HKUDS / AutoST

[WWW'2023] "AutoST: Automated Spatio-Temporal Graph Contrastive Learning"
https://arxiv.org/abs/2305.03920
54 stars 9 forks source link

Question about POI Context Embedding Layer #1

Closed SUSTC-ChuangYANG closed 1 year ago

SUSTC-ChuangYANG commented 1 year ago

Dear Authors,

Thanks for your WWW23 paper. I noticed that in Section 3.1 POI Context Embedding Layer of your paper, you mentioned using the skip-gram model. I was curious how do your apply it to region POI vectors. So I looked at your source code: pre_poi_transformer.py # obatining the features of nodes by Transformer and Skip-gram and found that it only covers nn.Embedding.

Did I missed something? Could you please help me understand the issue? I would greatly appreciate any assistance you can provide. Thank you so much.

Best, Chuang Yang

lizzyhku commented 1 year ago

Thanks for your interest for our paper. Mabe I forget to update since preprocessing code is to much. Thanks for your notification. I will update another part of code for this part as soon as possible.

SUSTC-ChuangYANG commented 1 year ago

Thank you for your prompt reply. Looking forward to seeing the updated code.

lizzyhku commented 1 year ago

Hi, Chuang Yang, I have uploaded one version of poi preprocessing (pre_s14_poi_skip.py), you can have a look. Since there are a lot of data preprocessing code files, maybe I forget to upload some files. You can have a look. If you have any other questions, you can contact me again. Thanks for your notification. Thanks a lot.

SUSTC-ChuangYANG commented 1 year ago

Hi @lizzyhku , Thank you very much for updating the code quickly. After reading your code, I still have some questions.
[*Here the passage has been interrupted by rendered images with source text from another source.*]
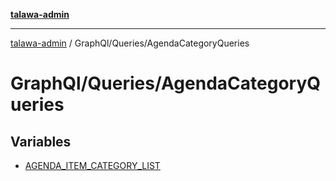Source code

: [**talawa-admin**](../../../README.md)

***

[talawa-admin](../../../modules.md) / GraphQl/Queries/AgendaCategoryQueries

# GraphQl/Queries/AgendaCategoryQueries

## Variables

- [AGENDA\_ITEM\_CATEGORY\_LIST](variables/AGENDA_ITEM_CATEGORY_LIST.md)
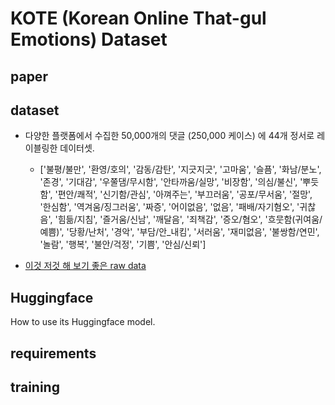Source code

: # KOTE (Korean Online That-gul Emotions) Dataset

## paper

## dataset
- 다양한 플랫폼에서 수집한 50,000개의 댓글 (250,000 케이스) 에 44개 정서로 레이블링한 데이터셋.
    * ['불평/불만',
 '환영/호의',
 '감동/감탄',
 '지긋지긋',
 '고마움',
 '슬픔',
 '화남/분노',
 '존경',
 '기대감',
 '우쭐댐/무시함',
 '안타까움/실망',
 '비장함',
 '의심/불신',
 '뿌듯함',
 '편안/쾌적',
 '신기함/관심',
 '아껴주는',
 '부끄러움',
 '공포/무서움',
 '절망',
 '한심함',
 '역겨움/징그러움',
 '짜증',
 '어이없음',
 '없음',
 '패배/자기혐오',
 '귀찮음',
 '힘듦/지침',
 '즐거움/신남',
 '깨달음',
 '죄책감',
 '증오/혐오',
 '흐뭇함(귀여움/예쁨)',
 '당황/난처',
 '경악',
 '부담/안_내킴',
 '서러움',
 '재미없음',
 '불쌍함/연민',
 '놀람',
 '행복',
 '불안/걱정',
 '기쁨',
 '안심/신뢰']

- [이것 저것 해 보기 좋은 raw data](https://huggingface.co/datasets/searle-j/kote/blob/main/raw.json)

## Huggingface
How to use its Huggingface model.

## requirements

## training
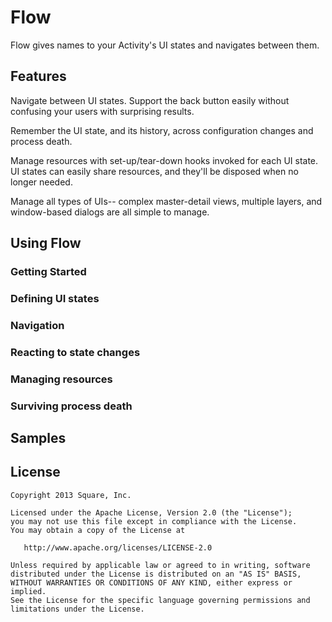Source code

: # Flow

Flow gives names to your Activity's UI states and navigates between them.


## Features

Navigate between UI states. Support the back button easily without confusing your users with surprising results.

Remember the UI state, and its history, across configuration changes and process death.

Manage resources with set-up/tear-down hooks invoked for each UI state. UI states can easily share resources, and they'll be disposed when no longer needed.

Manage all types of UIs-- complex master-detail views, multiple layers, and window-based dialogs are all simple to manage.

## Using Flow

### Getting Started

### Defining UI states

### Navigation

### Reacting to state changes

### Managing resources

### Surviving process death


## Samples


License
--------

    Copyright 2013 Square, Inc.

    Licensed under the Apache License, Version 2.0 (the "License");
    you may not use this file except in compliance with the License.
    You may obtain a copy of the License at

       http://www.apache.org/licenses/LICENSE-2.0

    Unless required by applicable law or agreed to in writing, software
    distributed under the License is distributed on an "AS IS" BASIS,
    WITHOUT WARRANTIES OR CONDITIONS OF ANY KIND, either express or implied.
    See the License for the specific language governing permissions and
    limitations under the License.


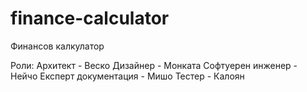 # finance-calculator
Финансов калкулатор


Роли:
Архитект - Веско
Дизайнер -  Монката
Софтуерен инженер - Нейчо
Експерт документация - Мишо
Тестер - Калоян
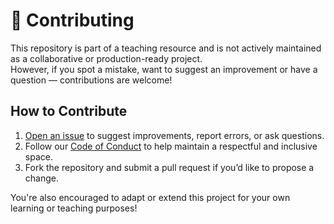 # 🤝 Contributing

This repository is part of a teaching resource and is not actively maintained as a collaborative or production-ready project.  
However, if you spot a mistake, want to suggest an improvement or have a question — contributions are welcome!

## How to Contribute

1. [Open an issue](https://github.com/r8vnhill/scala-dibs/issues) to suggest improvements, report errors, or ask questions.
2. Follow our [Code of Conduct](./CODE_OF_CONDUCT.md) to help maintain a respectful and inclusive space.
3. Fork the repository and submit a pull request if you’d like to propose a change.

You're also encouraged to adapt or extend this project for your own learning or teaching purposes!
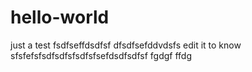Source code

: # hello-world
just a  test
fsdfseffdsdfsf
dfsdfsefddvdsfs
edit it to know
sfsfefsfsdfsdfsfsdfsfsefdsdfsdfsf
fgdgf   ffdg
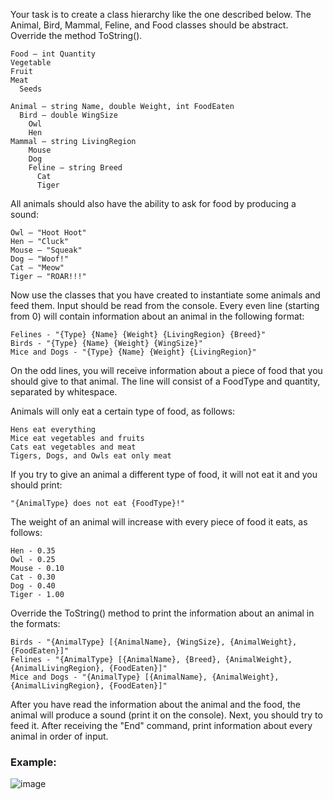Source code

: Your task is to create a class hierarchy like the one described below. The Animal, Bird, Mammal, Feline, and Food classes should be abstract. Override the method ToString().

	Food – int Quantity
  	Vegetable
  	Fruit
  	Meat
	  Seeds
    
	Animal – string Name, double Weight, int FoodEaten
	  Bird – double WingSize
    	Owl
    	Hen
  	Mammal – string LivingRegion
    	Mouse
	    Dog
	    Feline – string Breed
	      Cat
	      Tiger

All animals should also have the ability to ask for food by producing a sound:

	Owl – "Hoot Hoot"
	Hen – "Cluck"
	Mouse – "Squeak"
	Dog – "Woof!"
	Cat – "Meow"
	Tiger – "ROAR!!!"

Now use the classes that you have created to instantiate some animals and feed them.
Input should be read from the console. Every even line (starting from 0) will contain information about an animal in the following format:

	Felines - "{Type} {Name} {Weight} {LivingRegion} {Breed}"
	Birds - "{Type} {Name} {Weight} {WingSize}"
	Mice and Dogs - "{Type} {Name} {Weight} {LivingRegion}"

On the odd lines, you will receive information about a piece of food that you should give to that animal. The line will consist of a FoodType and quantity, separated by whitespace.

Animals will only eat a certain type of food, as follows:

	Hens eat everything
	Mice eat vegetables and fruits
	Cats eat vegetables and meat
	Tigers, Dogs, and Owls eat only meat

If you try to give an animal a different type of food, it will not eat it and you should print:

	"{AnimalType} does not eat {FoodType}!"
	
The weight of an animal will increase with every piece of food it eats, as follows:

	Hen - 0.35
	Owl - 0.25
	Mouse - 0.10
	Cat - 0.30
	Dog - 0.40
	Tiger - 1.00
	
Override the ToString() method to print the information about an animal in the formats:

	Birds - "{AnimalType} [{AnimalName}, {WingSize}, {AnimalWeight}, {FoodEaten}]"
	Felines - "{AnimalType} [{AnimalName}, {Breed}, {AnimalWeight}, {AnimalLivingRegion}, {FoodEaten}]"
	Mice and Dogs - "{AnimalType} [{AnimalName}, {AnimalWeight}, {AnimalLivingRegion}, {FoodEaten}]"

After you have read the information about the animal and the food, the animal will produce a sound (print it on the console). Next, you should try to feed it. After receiving the "End" command, print information about every animal in order of input.

### Example:

![image](https://user-images.githubusercontent.com/45227327/224399665-a767b5ea-1468-4c49-89d6-9903323e732f.png)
In the paper, you mentioned

we feed the region-specific POI vector into the Skip-gram model [2] for POI context embedding.

but I found that only poi category list was input in the code, not the region-specific POI vector.
Moreover, the poi was mapping to the index in order, hence the data used for training is i, i+1 -> i+2. Is this just a task of fiting y = x+1, e.g., input 3,4, output 5

poi_list_1 = ['drinking_water', 'toilets', 'school', 'hospital', 'arts_centre', 'fire_station', 'police', 'bicycle_parking', 'fountain', 'ferry_terminal', 'bench', 'cinema', 'cafe', 'pub', 'waste_basket', 'parking_entrance', 'parking', 'fast_food', 'bank', 'restaurant', 'ice_cream', 'pharmacy', 'taxi', 'post_box', 'atm', 'nightclub', 'social_facility', 'bar', 'biergarten', 'clock', 'bicycle_rental', 'community_centre', 'watering_place', 'ranger_station', 'boat_rental', 'recycling', 'payment_terminal', 'bicycle_repair_station', 'place_of_worship', 'shelter', 'telephone', 'clinic', 'dentist', 'vending_machine', 'theatre', 'charging_station', 'public_bookcase', 'post_office', 'fuel', 'doctors','drinking_water', 'toilets']
test_sentence = poi_list_1
# 构建训练集数据 ([ 第一个单词, 第二个单词 ], 预测目标)
trigrams = [([test_sentence[i], test_sentence[i + 1]], test_sentence[i + 2]) for i in range(len(test_sentence) - 2)]
# 构建测试集数据
vocab = set(test_sentence)
word_to_ix = {word: i for i, word in enumerate(vocab)}

for context, target in trigrams:
        # 准备输入模型的数据
        context_idxs = torch.tensor([word_to_ix[w] for w in context], dtype=torch.long)
        # 进行训练得到预测结果
        log_probs,out = model(context_idxs)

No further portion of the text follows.